Ladies, realize what you already have. The prefect Man is already in your heart. Don't let no mess replace Him. If anything, your new man should fall in line with your Perfect One.



I'm just saying...
Step Brown

Thursday, May 21, 2009

Observations

Today, in fact, like ten minutes ago, I was walking to my car. I was ending the seventh-to-last-day of school. En route, I overheard a conversation. Now, mind you, I am no snoop but the young dude was talking so loudly, I could not help but listen. Now before I rewind this one-sided talk, please allow me to share a poem I learned as a child. It goes:

There once was an old owl who lived in a oak.
The more he saw, the less he spoke.
The less he spoke, the more he heard.
Why can't we all be like that wise old bird?

As a child, I never really understood this poem but as I got older, I began to appreciate its message. And I took heed. I observe a lot more than I speak and that makes for some interesting findings.

Such as today: As I walked to my car, one of the white students was talking on his cell phone. Before he noticed my presence, it was MF this and F that. He apologized for tainting my prettable afternoon with such abhorrent and repugnant obscenities and carried on his confab. Based on what I heard, the other party was supposed to be picking him up and apparently was seriously late. Just as I was about to close my car door, this pudgy white student with dirty brown hair and in desperate need of a tanning bed stated, "Are you at the wrong school, nigga? I'm in the back."

Now, you can imagine my repulsion when I heard this. First of all, I cannot believe he used that word within my earshot. Then again, he probably thought I could not hear him. I was a good forty yards away. What God did not give me in sight, He gave me in hearing. Secondly, I was astonished that he used that word referring to one of his WHITE friends. How do I know this? The young dude drove up as I drove away. WOW!!!!!!!!!!!!!

I am very familiar with the Chris Rock "I-love-my-black-folks-but-I-hate-n*****" joke. I have even shared the sentiment. But I never call anyone that word nor will I allow people to call me that word. It just amazes me that young white kids think it's cool to call each other the N-word. Thanks to the Hip Hop culture, of course. Jay-Z said that hip hop has done wonders for race relations. I guess so when one of the most derogatory terms used to describe another human being is freely used as a term of endearment. Sad state of affairs!!!! Thanks Hip Hop!!

And I won't even talk about what hip hop is doing to the self-esteem of our young people. That deserves its own post.

Until then, listen more like this old bird. I get it from the owl.


I'm just saying...
Step Brown

What Happens at Night

Most people just rest at night, you know.
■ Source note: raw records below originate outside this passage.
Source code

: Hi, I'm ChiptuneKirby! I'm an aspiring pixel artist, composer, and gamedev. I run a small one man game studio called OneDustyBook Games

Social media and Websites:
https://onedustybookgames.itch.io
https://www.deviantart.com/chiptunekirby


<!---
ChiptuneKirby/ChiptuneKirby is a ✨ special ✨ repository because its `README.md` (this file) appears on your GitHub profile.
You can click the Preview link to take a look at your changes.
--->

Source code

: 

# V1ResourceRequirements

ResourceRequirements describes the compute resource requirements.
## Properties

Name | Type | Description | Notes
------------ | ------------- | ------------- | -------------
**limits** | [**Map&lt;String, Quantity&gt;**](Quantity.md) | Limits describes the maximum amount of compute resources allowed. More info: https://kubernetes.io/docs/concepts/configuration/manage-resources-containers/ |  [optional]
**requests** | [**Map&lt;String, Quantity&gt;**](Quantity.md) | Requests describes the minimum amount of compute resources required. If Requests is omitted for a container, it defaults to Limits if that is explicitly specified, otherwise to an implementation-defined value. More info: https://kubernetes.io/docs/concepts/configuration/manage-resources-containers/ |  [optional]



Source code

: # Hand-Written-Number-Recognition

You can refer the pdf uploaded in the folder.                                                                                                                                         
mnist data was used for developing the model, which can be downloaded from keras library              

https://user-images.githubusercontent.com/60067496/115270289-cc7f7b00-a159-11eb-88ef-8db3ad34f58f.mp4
Sleep and snore and stuff. Well, it seems I DREAM all night long. And last night was no exception. Last night's dream will up there as far as interesting. In fact, I dream so much and so vividly that I have a dream dictionary in my favorites. My friends even ask me to interpret their dreams, if they ever remember them. I always seem to remember my dreams. Here's the dream from last night. Want to hear it? Hear it go:
I am lying a beach and I have a banging body. Anyway, these two babies in pampers come over to me. One boy and one girl. I pick them up and they begin talking to me. But not baby talk. They are talking to me with adult voices. All they are doing is encouraging me. "You can do it." "Keep the faith." "Don't quit." "Don't give up." "We believe in you." And so on. Then they jump down and starting dancing. They were even singing. The song, Sam and Dave's "Hold On, I'm Coming!" So there it went. My dream from last night.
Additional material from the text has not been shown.